EXHIBIT 99.1
Press Release:
July 24, 2007 -------Southern Heritage Bancshares, Inc. (the “Company”) today announced that it will increase its allowance for loan losses through an additional provision of approximately $2.5 million. Additionally, approximately $147 thousand of interest income will be reversed. The after-tax effect of this provision and interest reversal is expected to result in a reduction in net income of approximately $1.6 million for the second quarter of 2007. The increase in the allowance for loan losses and recognition of estimated loss relates solely to the group of loans first identified by the Company on May 14, 2007 to borrowers who are controlled by one guarantor that totaled approximately $6.7 million in the aggregate. Since that date, the Company has been performing an extensive review and analysis of the loans and their collateral to determine their level of impairment. The review and analysis involved both internal staff and its external auditors.
The Company has been engaged in active discussions with the primary guarantor to restructure the loans to minimize the loss. There were originally 17 separate loans that were affected which range in size from approximately $2.3 thousand to $3 million. Seven of the loans, with a total principal balance of approximately $1.6 million, were secured by first mortgages on separate properties that we believe had values that exceed the balance of the respective loans. Five loans, with a total principal balance of approximately $1.4 million, were secured by trucks and inventory and our collateral position was not as strong. Five loans, with a principal balance of approximately $3.7 million, were unsecured.
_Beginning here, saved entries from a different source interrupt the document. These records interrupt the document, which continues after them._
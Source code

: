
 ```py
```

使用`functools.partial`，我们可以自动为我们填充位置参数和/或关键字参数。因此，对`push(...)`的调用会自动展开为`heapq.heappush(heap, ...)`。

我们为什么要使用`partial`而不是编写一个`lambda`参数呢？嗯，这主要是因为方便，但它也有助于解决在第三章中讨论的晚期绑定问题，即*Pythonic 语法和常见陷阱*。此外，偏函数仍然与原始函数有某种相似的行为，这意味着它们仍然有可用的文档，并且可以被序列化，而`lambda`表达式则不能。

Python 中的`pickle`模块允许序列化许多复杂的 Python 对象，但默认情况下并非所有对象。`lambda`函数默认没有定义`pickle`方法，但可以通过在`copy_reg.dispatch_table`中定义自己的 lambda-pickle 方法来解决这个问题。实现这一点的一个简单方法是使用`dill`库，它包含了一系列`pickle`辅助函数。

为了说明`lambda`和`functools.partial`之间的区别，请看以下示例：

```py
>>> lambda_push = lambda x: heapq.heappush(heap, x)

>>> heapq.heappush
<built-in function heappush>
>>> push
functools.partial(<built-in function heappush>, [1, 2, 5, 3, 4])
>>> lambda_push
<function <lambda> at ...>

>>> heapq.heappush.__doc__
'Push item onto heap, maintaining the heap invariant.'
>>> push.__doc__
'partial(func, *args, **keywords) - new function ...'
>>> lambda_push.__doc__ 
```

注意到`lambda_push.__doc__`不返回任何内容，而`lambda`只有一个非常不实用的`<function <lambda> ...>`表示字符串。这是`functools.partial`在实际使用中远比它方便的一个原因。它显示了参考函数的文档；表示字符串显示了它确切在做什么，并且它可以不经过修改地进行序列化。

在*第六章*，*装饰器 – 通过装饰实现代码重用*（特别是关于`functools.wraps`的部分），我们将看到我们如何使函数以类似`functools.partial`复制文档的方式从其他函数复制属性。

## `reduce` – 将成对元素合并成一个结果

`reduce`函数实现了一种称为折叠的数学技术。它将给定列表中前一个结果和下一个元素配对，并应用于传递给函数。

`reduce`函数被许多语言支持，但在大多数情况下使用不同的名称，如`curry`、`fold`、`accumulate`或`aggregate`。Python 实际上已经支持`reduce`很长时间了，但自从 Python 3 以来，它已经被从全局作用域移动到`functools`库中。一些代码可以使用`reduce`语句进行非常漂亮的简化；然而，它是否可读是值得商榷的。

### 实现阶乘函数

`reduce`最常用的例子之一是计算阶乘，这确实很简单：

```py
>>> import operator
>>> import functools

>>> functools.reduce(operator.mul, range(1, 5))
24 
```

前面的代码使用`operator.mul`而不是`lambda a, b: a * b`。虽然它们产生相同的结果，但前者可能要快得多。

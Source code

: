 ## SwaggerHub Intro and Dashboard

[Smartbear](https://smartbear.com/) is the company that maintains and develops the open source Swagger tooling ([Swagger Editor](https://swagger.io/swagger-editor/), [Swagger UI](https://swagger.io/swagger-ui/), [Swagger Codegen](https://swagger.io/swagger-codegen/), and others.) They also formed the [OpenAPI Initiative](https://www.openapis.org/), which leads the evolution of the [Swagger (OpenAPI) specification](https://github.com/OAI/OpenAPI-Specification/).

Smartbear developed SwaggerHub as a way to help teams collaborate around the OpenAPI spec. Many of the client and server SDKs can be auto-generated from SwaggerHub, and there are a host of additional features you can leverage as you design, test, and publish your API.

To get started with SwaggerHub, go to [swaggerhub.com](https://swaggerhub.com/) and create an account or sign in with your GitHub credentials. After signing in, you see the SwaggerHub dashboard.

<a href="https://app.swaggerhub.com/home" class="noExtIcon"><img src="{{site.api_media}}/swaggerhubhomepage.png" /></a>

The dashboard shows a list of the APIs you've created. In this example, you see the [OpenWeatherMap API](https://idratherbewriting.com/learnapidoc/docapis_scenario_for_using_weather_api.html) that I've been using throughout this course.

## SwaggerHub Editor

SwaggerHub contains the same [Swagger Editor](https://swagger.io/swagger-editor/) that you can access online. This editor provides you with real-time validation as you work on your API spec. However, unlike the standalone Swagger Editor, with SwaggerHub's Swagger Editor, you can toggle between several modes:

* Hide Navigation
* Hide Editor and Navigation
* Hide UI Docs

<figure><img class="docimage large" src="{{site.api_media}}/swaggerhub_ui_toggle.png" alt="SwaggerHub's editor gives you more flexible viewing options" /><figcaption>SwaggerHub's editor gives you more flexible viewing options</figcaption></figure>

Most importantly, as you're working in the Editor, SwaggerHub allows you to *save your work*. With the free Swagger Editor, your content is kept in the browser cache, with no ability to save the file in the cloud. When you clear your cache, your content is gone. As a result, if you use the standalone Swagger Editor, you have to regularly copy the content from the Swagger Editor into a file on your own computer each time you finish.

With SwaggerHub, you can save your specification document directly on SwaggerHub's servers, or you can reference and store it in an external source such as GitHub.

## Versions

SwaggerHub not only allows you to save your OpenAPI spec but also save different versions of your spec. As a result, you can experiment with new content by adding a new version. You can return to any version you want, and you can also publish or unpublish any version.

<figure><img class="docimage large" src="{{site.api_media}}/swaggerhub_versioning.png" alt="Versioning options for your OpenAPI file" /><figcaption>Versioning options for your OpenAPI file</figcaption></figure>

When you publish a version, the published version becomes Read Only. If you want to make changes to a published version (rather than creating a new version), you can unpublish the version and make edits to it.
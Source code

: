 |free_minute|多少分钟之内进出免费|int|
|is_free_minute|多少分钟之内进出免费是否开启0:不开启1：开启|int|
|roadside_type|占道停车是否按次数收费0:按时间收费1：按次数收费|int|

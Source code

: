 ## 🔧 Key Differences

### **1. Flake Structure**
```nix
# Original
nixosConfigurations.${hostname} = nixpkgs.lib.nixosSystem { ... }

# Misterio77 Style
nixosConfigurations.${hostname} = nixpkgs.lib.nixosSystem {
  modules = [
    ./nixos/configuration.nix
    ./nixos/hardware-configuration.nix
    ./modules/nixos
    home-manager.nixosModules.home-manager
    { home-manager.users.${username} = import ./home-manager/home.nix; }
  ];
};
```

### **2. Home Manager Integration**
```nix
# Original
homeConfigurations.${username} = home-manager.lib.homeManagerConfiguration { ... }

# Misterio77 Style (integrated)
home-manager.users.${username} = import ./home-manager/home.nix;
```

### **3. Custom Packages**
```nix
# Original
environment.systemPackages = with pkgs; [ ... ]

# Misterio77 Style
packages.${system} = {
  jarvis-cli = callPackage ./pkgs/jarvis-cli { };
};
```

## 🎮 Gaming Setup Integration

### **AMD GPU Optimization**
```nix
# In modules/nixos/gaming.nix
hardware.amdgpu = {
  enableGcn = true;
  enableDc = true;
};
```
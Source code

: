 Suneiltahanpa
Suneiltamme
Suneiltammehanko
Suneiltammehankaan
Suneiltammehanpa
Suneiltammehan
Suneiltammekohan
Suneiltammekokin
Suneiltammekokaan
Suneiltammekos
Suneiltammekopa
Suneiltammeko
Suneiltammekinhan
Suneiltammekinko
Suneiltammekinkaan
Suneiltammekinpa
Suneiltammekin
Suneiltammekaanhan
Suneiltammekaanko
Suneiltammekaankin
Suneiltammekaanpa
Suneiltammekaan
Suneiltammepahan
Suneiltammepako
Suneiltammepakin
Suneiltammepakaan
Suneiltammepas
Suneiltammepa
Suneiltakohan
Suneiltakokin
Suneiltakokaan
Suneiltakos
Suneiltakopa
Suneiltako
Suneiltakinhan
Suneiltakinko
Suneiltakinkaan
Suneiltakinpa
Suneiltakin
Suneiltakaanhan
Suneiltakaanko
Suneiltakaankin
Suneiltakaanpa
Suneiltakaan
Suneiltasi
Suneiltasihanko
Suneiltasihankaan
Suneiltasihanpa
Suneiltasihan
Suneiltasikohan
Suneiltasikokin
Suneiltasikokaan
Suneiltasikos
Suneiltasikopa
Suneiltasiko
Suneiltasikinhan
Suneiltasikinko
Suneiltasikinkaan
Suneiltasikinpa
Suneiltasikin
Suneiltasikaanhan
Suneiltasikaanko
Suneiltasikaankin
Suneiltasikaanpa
Based on all currently available information, the Company believes that its allowance for loan loss, as adjusted by the special provision taken today, is adequate to absorb any loss that is inherent in its loan portfolio, including losses that result from the loans identified above. The Company intends to continue to work with the borrower/ guarantor to minimize its loss, although it will resort to formal collection actions it feels necessary in the Company’s best interests. Among other things, the Company and the guarantor are negotiating as described above, for additional cash and acceptable collateral.
Even after the special provision for loan loss the Company has calculated that it will maintain a well-capitalized status under banking regulations. The Company is taking substantial steps to improve its loan administration procedures and other internal policies and intends to add staff members to the risk management department to help administer the new procedures. It is also taking steps to reduce its exposure to large loan relationships.
The Company’s President & CEO, J. Lee Stewart, stated: “We are committed to resolving these issues and returning to our status as a high—performing bank.”